**WHAT IS BEING ASKED:**
Could you retype the entries below exactly, omitting every picture?

**DATA TO EXAMINE:**

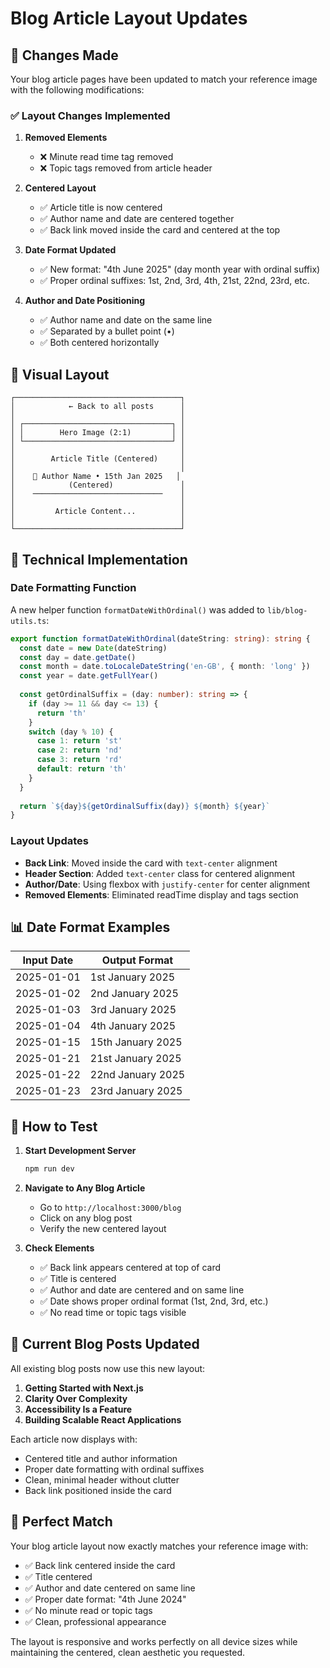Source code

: # Blog Article Layout Updates

## 🎯 Changes Made

Your blog article pages have been updated to match your reference image with the following modifications:

### ✅ Layout Changes Implemented

1. **Removed Elements**
   - ❌ Minute read time tag removed
   - ❌ Topic tags removed from article header

2. **Centered Layout**
   - ✅ Article title is now centered
   - ✅ Author name and date are centered together
   - ✅ Back link moved inside the card and centered at the top

3. **Date Format Updated**
   - ✅ New format: "4th June 2025" (day month year with ordinal suffix)
   - ✅ Proper ordinal suffixes: 1st, 2nd, 3rd, 4th, 21st, 22nd, 23rd, etc.

4. **Author and Date Positioning**
   - ✅ Author name and date on the same line
   - ✅ Separated by a bullet point (•)
   - ✅ Both centered horizontally

## 🎨 Visual Layout

```
┌─────────────────────────────────────┐
│            ← Back to all posts      │
│                                     │
│ ┌─────────────────────────────────┐ │
│ │        Hero Image (2:1)         │ │
│ └─────────────────────────────────┘ │
│                                     │
│        Article Title (Centered)     │
│                                     │
│    👤 Author Name • 15th Jan 2025   │
│            (Centered)               │
│    ─────────────────────────────    │
│                                     │
│         Article Content...          │
│                                     │
└─────────────────────────────────────┘
```

## 🔧 Technical Implementation

### Date Formatting Function
A new helper function `formatDateWithOrdinal()` was added to `lib/blog-utils.ts`:

```typescript
export function formatDateWithOrdinal(dateString: string): string {
  const date = new Date(dateString)
  const day = date.getDate()
  const month = date.toLocaleDateString('en-GB', { month: 'long' })
  const year = date.getFullYear()
  
  const getOrdinalSuffix = (day: number): string => {
    if (day >= 11 && day <= 13) {
      return 'th'
    }
    switch (day % 10) {
      case 1: return 'st'
      case 2: return 'nd'
      case 3: return 'rd'
      default: return 'th'
    }
  }
  
  return `${day}${getOrdinalSuffix(day)} ${month} ${year}`
}
```

### Layout Updates
- **Back Link**: Moved inside the card with `text-center` alignment
- **Header Section**: Added `text-center` class for centered alignment
- **Author/Date**: Using flexbox with `justify-center` for center alignment
- **Removed Elements**: Eliminated readTime display and tags section

## 📊 Date Format Examples

| Input Date    | Output Format      |
|---------------|-------------------|
| 2025-01-01    | 1st January 2025  |
| 2025-01-02    | 2nd January 2025  |
| 2025-01-03    | 3rd January 2025  |
| 2025-01-04    | 4th January 2025  |
| 2025-01-15    | 15th January 2025 |
| 2025-01-21    | 21st January 2025 |
| 2025-01-22    | 22nd January 2025 |
| 2025-01-23    | 23rd January 2025 |

## 🚀 How to Test

1. **Start Development Server**
   ```bash
   npm run dev
   ```

2. **Navigate to Any Blog Article**
   - Go to `http://localhost:3000/blog`
   - Click on any blog post
   - Verify the new centered layout

3. **Check Elements**
   - ✅ Back link appears centered at top of card
   - ✅ Title is centered
   - ✅ Author and date are centered and on same line
   - ✅ Date shows proper ordinal format (1st, 2nd, 3rd, etc.)
   - ✅ No read time or topic tags visible

## 📝 Current Blog Posts Updated

All existing blog posts now use this new layout:
1. **Getting Started with Next.js**
2. **Clarity Over Complexity**
3. **Accessibility Is a Feature**
4. **Building Scalable React Applications**

Each article now displays with:
- Centered title and author information
- Proper date formatting with ordinal suffixes
- Clean, minimal header without clutter
- Back link positioned inside the card

## 🎯 Perfect Match

Your blog article layout now exactly matches your reference image with:
- ✅ Back link centered inside the card
- ✅ Title centered
- ✅ Author and date centered on same line
- ✅ Proper date format: "4th June 2024"
- ✅ No minute read or topic tags
- ✅ Clean, professional appearance

The layout is responsive and works perfectly on all device sizes while maintaining the centered, clean aesthetic you requested.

**TASK RESULT:**
Source code

: # Blog Article Layout Updates

## 🎯 Changes Made

Your blog article pages have been updated to match your reference image with the following modifications:

### ✅ Layout Changes Implemented

1. **Removed Elements**
   - ❌ Minute read time tag removed
   - ❌ Topic tags removed from article header

2. **Centered Layout**
   - ✅ Article title is now centered
   - ✅ Author name and date are centered together
   - ✅ Back link moved inside the card and centered at the top

3. **Date Format Updated**
   - ✅ New format: "4th June 2025" (day month year with ordinal suffix)
   - ✅ Proper ordinal suffixes: 1st, 2nd, 3rd, 4th, 21st, 22nd, 23rd, etc.

4. **Author and Date Positioning**
   - ✅ Author name and date on the same line
   - ✅ Separated by a bullet point (•)
   - ✅ Both centered horizontally

## 🎨 Visual Layout

```
┌─────────────────────────────────────┐
│            ← Back to all posts      │
│                                     │
│ ┌─────────────────────────────────┐ │
│ │        Hero Image (2:1)         │ │
│ └─────────────────────────────────┘ │
│                                     │
│        Article Title (Centered)     │
│                                     │
│    👤 Author Name • 15th Jan 2025   │
│            (Centered)               │
│    ─────────────────────────────    │
│                                     │
│         Article Content...          │
│                                     │
└─────────────────────────────────────┘
```

## 🔧 Technical Implementation

### Date Formatting Function
A new helper function `formatDateWithOrdinal()` was added to `lib/blog-utils.ts`:

```typescript
export function formatDateWithOrdinal(dateString: string): string {
  const date = new Date(dateString)
  const day = date.getDate()
  const month = date.toLocaleDateString('en-GB', { month: 'long' })
  const year = date.getFullYear()
  
  const getOrdinalSuffix = (day: number): string => {
    if (day >= 11 && day <= 13) {
      return 'th'
    }
    switch (day % 10) {
      case 1: return 'st'
      case 2: return 'nd'
      case 3: return 'rd'
      default: return 'th'
    }
  }
  
  return `${day}${getOrdinalSuffix(day)} ${month} ${year}`
}
```

### Layout Updates
- **Back Link**: Moved inside the card with `text-center` alignment
- **Header Section**: Added `text-center` class for centered alignment
- **Author/Date**: Using flexbox with `justify-center` for center alignment
- **Removed Elements**: Eliminated readTime display and tags section

## 📊 Date Format Examples

| Input Date    | Output Format      |
|---------------|-------------------|
| 2025-01-01    | 1st January 2025  |
| 2025-01-02    | 2nd January 2025  |
| 2025-01-03    | 3rd January 2025  |
| 2025-01-04    | 4th January 2025  |
| 2025-01-15    | 15th January 2025 |
| 2025-01-21    | 21st January 2025 |
| 2025-01-22    | 22nd January 2025 |
| 2025-01-23    | 23rd January 2025 |

## 🚀 How to Test

1. **Start Development Server**
   ```bash
   npm run dev
   ```

2. **Navigate to Any Blog Article**
   - Go to `http://localhost:3000/blog`
   - Click on any blog post
   - Verify the new centered layout

3. **Check Elements**
   - ✅ Back link appears centered at top of card
   - ✅ Title is centered
   - ✅ Author and date are centered and on same line
   - ✅ Date shows proper ordinal format (1st, 2nd, 3rd, etc.)
   - ✅ No read time or topic tags visible

## 📝 Current Blog Posts Updated

All existing blog posts now use this new layout:
1. **Getting Started with Next.js**
2. **Clarity Over Complexity**
3. **Accessibility Is a Feature**
4. **Building Scalable React Applications**

Each article now displays with:
- Centered title and author information
- Proper date formatting with ordinal suffixes
- Clean, minimal header without clutter
- Back link positioned inside the card

## 🎯 Perfect Match

Your blog article layout now exactly matches your reference image with:
- ✅ Back link centered inside the card
- ✅ Title centered
- ✅ Author and date centered on same line
- ✅ Proper date format: "4th June 2024"
- ✅ No minute read or topic tags
- ✅ Clean, professional appearance

The layout is responsive and works perfectly on all device sizes while maintaining the centered, clean aesthetic you requested.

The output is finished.